We had a long drive ahead today of around 160 km.  That might not seem long when you can travel 120 km/h but when you average around 30 km/h then it is a 6 hour trip.  We decided to get up around 5:30am and leave when we were ready so that we could do a significant amount of the trip when it was still cooler and good for game viewing.  That turned out to be a really good decision.  Not only did we time it perfectly to arrive at 2pm at Letaba (check in time), it was also getting extremely hot when we arrived (35 degrees) and no animals were to be seen and we were wilting in the car.

The drive from Lower Sabie north to Letaba while a long one does go through some really good game viewing territory. The first bit of the drive was incredibly green and we added numerous additional birds to our trip list.  We also saw a hyena lying in the middle of the road (probably the same ones we saw yesterday am), a honey badger cross the road (first time I have seen that in the Kruger) and two white rhino.

Shortly after the Tshokwane picnic spot I spotted lion. No one else around – just us and them (before some other cars arrived and they saw what we had spotted). And they were active walking north and stopping occasionally to smell the air (like they were thinking about hunting). As the lion were on Helen’s side of the road (and I saw them) she said I had earned the right to go first on the blog sign off tonight. The sighting was particularly good as we eventually counted around 12 lions in total including teenagers and some much smaller cubs too.  Nothing better than spotting a predator yourself when in the Kruger Park!

We also added a lifer today – Mosque Swallow.  It is an uncommon summer visitor to the Kruger. The migrants are very much present in the Kruger at the moment – the number of swallows we have seen is more than I have ever seen before.  So far (by the end of today) we have seen 91 different birds. That is incredibly good for 2 days in the Kruger Park and beats any previous record we might have had. We have gotten much better at birding but the bird life is prolific as well at this time of the year.

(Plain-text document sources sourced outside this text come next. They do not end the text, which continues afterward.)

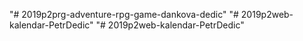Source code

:"# 2019p2prg-adventure-rpg-game-dankova-dedic" 
"# 2019p2web-kalendar-PetrDedic" 
"# 2019p2web-kalendar-PetrDedic" 
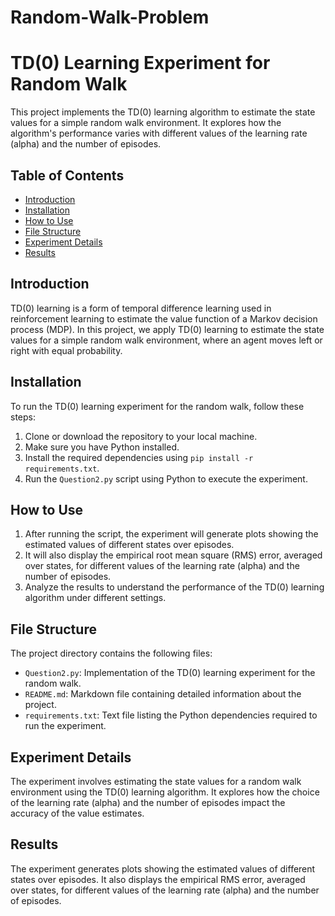 # Random-Walk-Problem
# TD(0) Learning Experiment for Random Walk

This project implements the TD(0) learning algorithm to estimate the state values for a simple random walk environment. It explores how the algorithm's performance varies with different values of the learning rate (alpha) and the number of episodes.

## Table of Contents

- [Introduction](#introduction)
- [Installation](#installation)
- [How to Use](#how-to-use)
- [File Structure](#file-structure)
- [Experiment Details](#experiment-details)
- [Results](#results)

## Introduction

TD(0) learning is a form of temporal difference learning used in reinforcement learning to estimate the value function of a Markov decision process (MDP). In this project, we apply TD(0) learning to estimate the state values for a simple random walk environment, where an agent moves left or right with equal probability.

## Installation

To run the TD(0) learning experiment for the random walk, follow these steps:

1. Clone or download the repository to your local machine.
2. Make sure you have Python installed.
3. Install the required dependencies using `pip install -r requirements.txt`.
4. Run the `Question2.py` script using Python to execute the experiment.

## How to Use

1. After running the script, the experiment will generate plots showing the estimated values of different states over episodes.
2. It will also display the empirical root mean square (RMS) error, averaged over states, for different values of the learning rate (alpha) and the number of episodes.
3. Analyze the results to understand the performance of the TD(0) learning algorithm under different settings.

## File Structure

The project directory contains the following files:

- `Question2.py`: Implementation of the TD(0) learning experiment for the random walk.
- `README.md`: Markdown file containing detailed information about the project.
- `requirements.txt`: Text file listing the Python dependencies required to run the experiment.

## Experiment Details

The experiment involves estimating the state values for a random walk environment using the TD(0) learning algorithm. It explores how the choice of the learning rate (alpha) and the number of episodes impact the accuracy of the value estimates.

## Results

The experiment generates plots showing the estimated values of different states over episodes. It also displays the empirical RMS error, averaged over states, for different values of the learning rate (alpha) and the number of episodes.

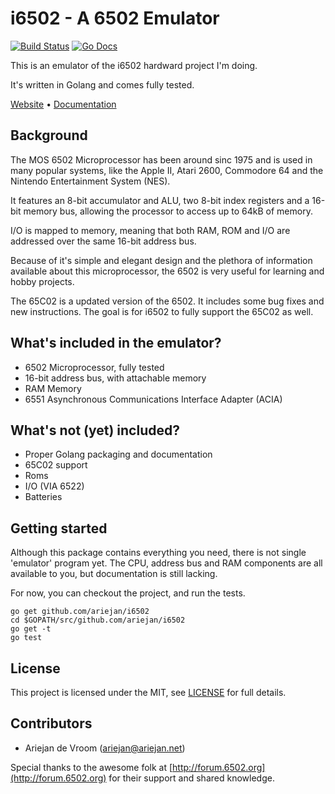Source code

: # i6502 - A 6502 Emulator

[![Build Status](https://travis-ci.org/ariejan/i6502.svg?branch=master)](https://travis-ci.org/ariejan/i6502)
[![Go Docs](http://b.repl.ca/v1/Go-Docs-blue.png)](http://godoc.org/github.com/ariejan/i6502)

This is an emulator of the i6502 hardward project I'm doing.

It's written in Golang and comes fully tested.

[Website](http://ariejan.github.io/i6502/) • [Documentation](http://godoc.org/github.com/ariejan/i6502)

## Background

The MOS 6502 Microprocessor has been around sinc 1975 and is used in many popular systems, like
the Apple II, Atari 2600, Commodore 64 and the Nintendo Entertainment System (NES).

It features an 8-bit accumulator and ALU, two 8-bit index registers and a 16-bit memory bus, allowing the processor to access up to 64kB of memory. 

I/O is mapped to memory, meaning that both RAM, ROM and I/O are addressed over the same 16-bit address bus.

Because of it's simple and elegant design and the plethora of information available about this microprocessor, the 6502 is very useful for learning and hobby projects.

The 65C02 is a updated version of the 6502. It includes some bug fixes and new instructions. The goal is for i6502 to fully support the 65C02 as well.

## What's included in the emulator?

 * 6502 Microprocessor, fully tested
 * 16-bit address bus, with attachable memory
 * RAM Memory
 * 6551 Asynchronous Communications Interface Adapter (ACIA)

## What's not (yet) included?

 * Proper Golang packaging and documentation
 * 65C02 support
 * Roms
 * I/O (VIA 6522)
 * Batteries
 
## Getting started

Although this package contains everything you need, there is not single 'emulator' program yet. The CPU, address bus and RAM components are all available to you, but documentation is still lacking.

For now, you can checkout the project, and run the tests.

    go get github.com/ariejan/i6502
    cd $GOPATH/src/github.com/ariejan/i6502
    go get -t
    go test

## License

This project is licensed under the MIT, see [LICENSE](https://github.com/ariejan/i6502/blob/master/LICENSE) for full details.

## Contributors

 * Ariejan de Vroom (ariejan@ariejan.net)
 
 Special thanks to the awesome folk at [http://forum.6502.org](http://forum.6502.org) for their support and shared knowledge.
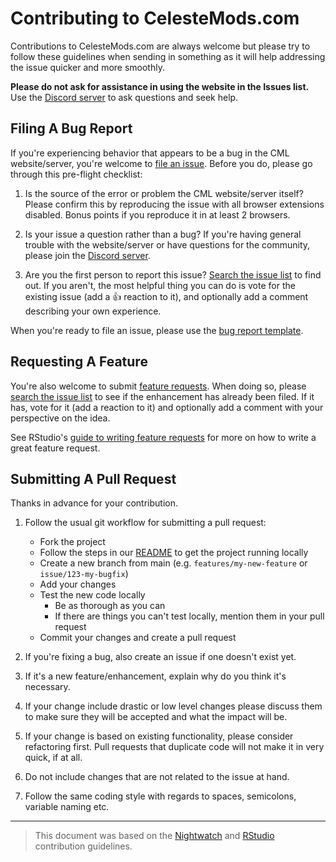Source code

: # Contributing to CelesteMods.com

Contributions to CelesteMods.com are always welcome but please try to follow these guidelines when sending in something as it will help addressing the issue quicker and more smoothly.

__Please do not ask for assistance in using the website in the Issues list.__ Use the [Discord server](https://discord.gg/HmQxs3xF3G) to ask questions and seek help.


## Filing A Bug Report

If you're experiencing behavior that appears to be a bug in the CML website/server, you're welcome to [file an issue](https://github.com/celestemods-com/CelesteMods/issues/new?template=bug_report.md). Before you do, please go through this pre-flight checklist:

1. Is the source of the error or problem the CML website/server itself? Please confirm this by reproducing the issue with all browser extensions disabled. Bonus points if you reproduce it in at least 2 browsers.

2. Is your issue a question rather than a bug? If you're having general trouble with the website/server or have questions for the community, please join the [Discord server](https://discord.gg/HmQxs3xF3G).

3. Are you the first person to report this issue? [Search the issue list](https://github.com/celestemods-com/CelesteMods/search?type=Issues) to find out. If you aren't, the most helpful thing you can do is vote for the existing issue (add a :+1: reaction to it), and optionally add a comment describing your own experience.

When you're ready to file an issue, please use the [bug report template](https://github.com/celestemods-com/CelesteMods/issues/new?labels=type%3A+bug&template=bug_report.md).

## Requesting A Feature
You're also welcome to submit [feature requests](https://github.com/celestemods-com/CelesteMods/issues/new?template=feature_request.md). When doing so, please [search the issue list](https://github.com/celestemods-com/CelesteMods/search?type=Issues) to see if the enhancement has already been filed. If it has, vote for it (add a reaction to it) and optionally add a comment with your perspective on the idea. 

See RStudio's [guide to writing feature requests](https://github.com/rstudio/rstudio/wiki/Writing-Good-Feature-Requests) for more on how to write a great feature request.  <!--TODO: Make our own version of this document or incorporate it into this file-->


## Submitting A Pull Request
Thanks in advance for your contribution.

1. Follow the usual git workflow for submitting a pull request:
    * Fork the project
    * Follow the steps in our [README](./README.md) to get the project running locally
    * Create a new branch from main (e.g. `features/my-new-feature` or `issue/123-my-bugfix`)
    * Add your changes
    * Test the new code locally
      * Be as thorough as you can
      * If there are things you can't test locally, mention them in your pull request
    * Commit your changes and create a pull request
   
3. If you're fixing a bug, also create an issue if one doesn't exist yet.
4. If it's a new feature/enhancement, explain why do you think it's necessary.
5. If your change include drastic or low level changes please discuss them to make sure they will be accepted and what the impact will be.
6. If your change is based on existing functionality, please consider refactoring first. Pull requests that duplicate code will not make it in very quick, if at all.
7. Do not include changes that are not related to the issue at hand.
8. Follow the same coding style with regards to spaces, semicolons, variable naming etc.

---

>This document was based on the [Nightwatch](https://github.com/nightwatchjs/nightwatch/blob/6bd77e2246785b64786e802e8c7b682082da848c/.github/CONTRIBUTING.md) and [RStudio](https://github.com/rstudio/rstudio/blob/master/CONTRIBUTING.md) contribution guidelines.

What has surprised us is how quiet the Kruger Park is at the moment.  Having only ever come in school holidays for the last 20 odd years, it is a real treat to come when there are so few people here.  At Letaba we are in a circle of about 15 huts and only 4 of them are currently occupied.  Given we don’t have the constraint of school holidays ever again, I can see that this will become a regular occurrence for us!